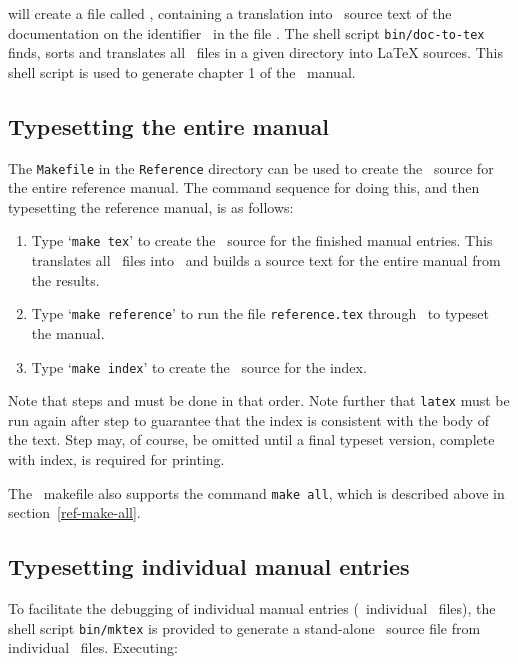 \noindent will create a file called \file, containing a translation into
\latex\ source text of the documentation on the identifier \id\ in the file
\id\doc.  The shell script {\tt bin/doc-to-tex} finds, sorts and translates all
\doc\ files in a given directory into LaTeX sources. This shell script is used
to generate chapter 1 of the \REFERENCE\ manual.

\subsection{Typesetting the entire manual}\label{ref-make}

The {\tt Makefile} in the {\tt Reference} directory can be used to create the
\latex\ source for the entire reference manual.  The command sequence for
doing this, and then typesetting the reference manual, is as follows:

\begin{enumerate}

\item Type `{\tt make tex}' to create the \latex\ source for the finished
manual entries.  This translates all \doc\ files into \latex\ and builds a
source text for the entire manual from the results.

\item Type `{\tt make reference}' to run the file {\tt reference.tex} through
\latex\ to typeset the manual.

\item Type `{\tt make index}' to create the \latex\ source for the index.

\end{enumerate}

\noindent Note that steps  and  must be done in that order.
Note further that {\tt latex} must be run again after step  to
guarantee that the index is consistent with the body of the text. Step 
may, of course, be omitted until a final typeset version, complete with index,
is required for printing.

The \REFERENCE\ makefile also supports the command {\tt make all}, which is
described above in section~\ref{ref-make-all}.

\subsection{Typesetting individual manual entries}

To facilitate the debugging of individual manual entries (\ie\ individual \doc\
files), the shell script {\tt bin/mktex} is provided to generate a stand-alone
\latex\ source file from individual \doc\ files.  Executing:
* * *
**WORK ITEM**. Each line of the data above containing the string "that" is to be copied.

**ANSWER SECTION**.
\noindent Note that steps  and  must be done in that order.
Note further that {\tt latex} must be run again after step  to
guarantee that the index is consistent with the body of the text. Step 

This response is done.